Task input >>
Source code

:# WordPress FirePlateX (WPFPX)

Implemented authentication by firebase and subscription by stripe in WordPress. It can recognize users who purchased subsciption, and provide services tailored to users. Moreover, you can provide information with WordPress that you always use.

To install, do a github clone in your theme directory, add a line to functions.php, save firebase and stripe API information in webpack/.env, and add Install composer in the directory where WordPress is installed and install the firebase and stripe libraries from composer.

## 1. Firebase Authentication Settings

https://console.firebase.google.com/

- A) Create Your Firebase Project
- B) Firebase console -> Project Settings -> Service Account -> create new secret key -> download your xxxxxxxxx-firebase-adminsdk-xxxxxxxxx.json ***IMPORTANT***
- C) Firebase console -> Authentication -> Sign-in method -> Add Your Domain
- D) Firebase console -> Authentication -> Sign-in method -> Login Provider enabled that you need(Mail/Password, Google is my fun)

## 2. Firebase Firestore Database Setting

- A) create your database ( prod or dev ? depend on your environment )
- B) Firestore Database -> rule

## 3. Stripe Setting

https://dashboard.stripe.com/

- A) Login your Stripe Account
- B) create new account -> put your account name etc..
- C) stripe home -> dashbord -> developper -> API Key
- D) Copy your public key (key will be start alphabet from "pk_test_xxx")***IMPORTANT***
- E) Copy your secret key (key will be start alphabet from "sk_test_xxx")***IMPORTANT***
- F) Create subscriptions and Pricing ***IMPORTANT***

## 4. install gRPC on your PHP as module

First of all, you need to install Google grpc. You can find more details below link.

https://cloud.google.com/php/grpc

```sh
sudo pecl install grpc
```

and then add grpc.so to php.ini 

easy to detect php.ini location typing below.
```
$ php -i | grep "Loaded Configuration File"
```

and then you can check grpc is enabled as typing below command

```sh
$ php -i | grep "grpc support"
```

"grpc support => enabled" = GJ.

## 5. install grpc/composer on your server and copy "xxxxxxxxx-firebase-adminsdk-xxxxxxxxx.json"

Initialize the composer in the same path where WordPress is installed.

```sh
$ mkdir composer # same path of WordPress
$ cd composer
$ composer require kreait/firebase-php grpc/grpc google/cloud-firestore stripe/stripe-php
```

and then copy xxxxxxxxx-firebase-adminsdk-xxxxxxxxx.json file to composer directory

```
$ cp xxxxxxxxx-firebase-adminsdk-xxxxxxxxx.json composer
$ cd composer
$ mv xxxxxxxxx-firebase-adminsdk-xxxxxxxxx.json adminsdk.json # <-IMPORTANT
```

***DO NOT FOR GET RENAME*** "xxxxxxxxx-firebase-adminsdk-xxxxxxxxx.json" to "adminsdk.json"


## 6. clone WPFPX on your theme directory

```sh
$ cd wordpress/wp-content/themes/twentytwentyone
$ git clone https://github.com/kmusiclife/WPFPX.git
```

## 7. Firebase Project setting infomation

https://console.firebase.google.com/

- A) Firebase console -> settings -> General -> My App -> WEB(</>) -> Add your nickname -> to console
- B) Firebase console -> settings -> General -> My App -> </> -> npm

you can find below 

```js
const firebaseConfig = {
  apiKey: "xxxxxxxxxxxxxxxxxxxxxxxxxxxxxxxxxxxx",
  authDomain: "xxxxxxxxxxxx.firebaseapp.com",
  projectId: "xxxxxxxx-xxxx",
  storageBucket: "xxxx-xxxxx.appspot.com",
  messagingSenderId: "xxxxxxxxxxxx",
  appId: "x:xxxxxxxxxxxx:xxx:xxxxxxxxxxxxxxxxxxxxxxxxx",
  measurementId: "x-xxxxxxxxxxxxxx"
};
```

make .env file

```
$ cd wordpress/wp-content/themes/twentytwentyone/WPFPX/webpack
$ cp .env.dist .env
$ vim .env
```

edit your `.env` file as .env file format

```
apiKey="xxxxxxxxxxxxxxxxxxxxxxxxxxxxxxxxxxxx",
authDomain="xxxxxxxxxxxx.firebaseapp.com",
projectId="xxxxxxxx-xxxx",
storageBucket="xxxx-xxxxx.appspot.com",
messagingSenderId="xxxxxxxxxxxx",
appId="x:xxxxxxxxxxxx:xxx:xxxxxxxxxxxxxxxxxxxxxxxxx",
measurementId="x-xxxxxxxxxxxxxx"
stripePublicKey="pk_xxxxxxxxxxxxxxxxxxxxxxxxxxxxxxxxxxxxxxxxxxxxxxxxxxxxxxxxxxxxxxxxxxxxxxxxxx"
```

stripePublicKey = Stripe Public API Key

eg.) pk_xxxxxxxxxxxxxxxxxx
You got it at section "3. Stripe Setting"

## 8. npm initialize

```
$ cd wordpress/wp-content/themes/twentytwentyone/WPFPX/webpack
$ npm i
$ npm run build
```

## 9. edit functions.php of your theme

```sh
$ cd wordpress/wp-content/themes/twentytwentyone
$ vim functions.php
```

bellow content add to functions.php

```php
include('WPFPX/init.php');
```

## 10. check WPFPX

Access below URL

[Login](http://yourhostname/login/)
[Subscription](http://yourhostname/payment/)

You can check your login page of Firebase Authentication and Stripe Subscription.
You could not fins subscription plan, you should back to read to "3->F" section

Exercise instructions >> Transcribe, with no changes, the listing above from its first line through the line with "Implemented authentication by", including that line, and stop once it is done.

Task solution >>
Source code

:# WordPress FirePlateX (WPFPX)

Implemented authentication by firebase and subscription by stripe in WordPress. It can recognize users who purchased subsciption, and provide services tailored to users. Moreover, you can provide information with WordPress that you always use.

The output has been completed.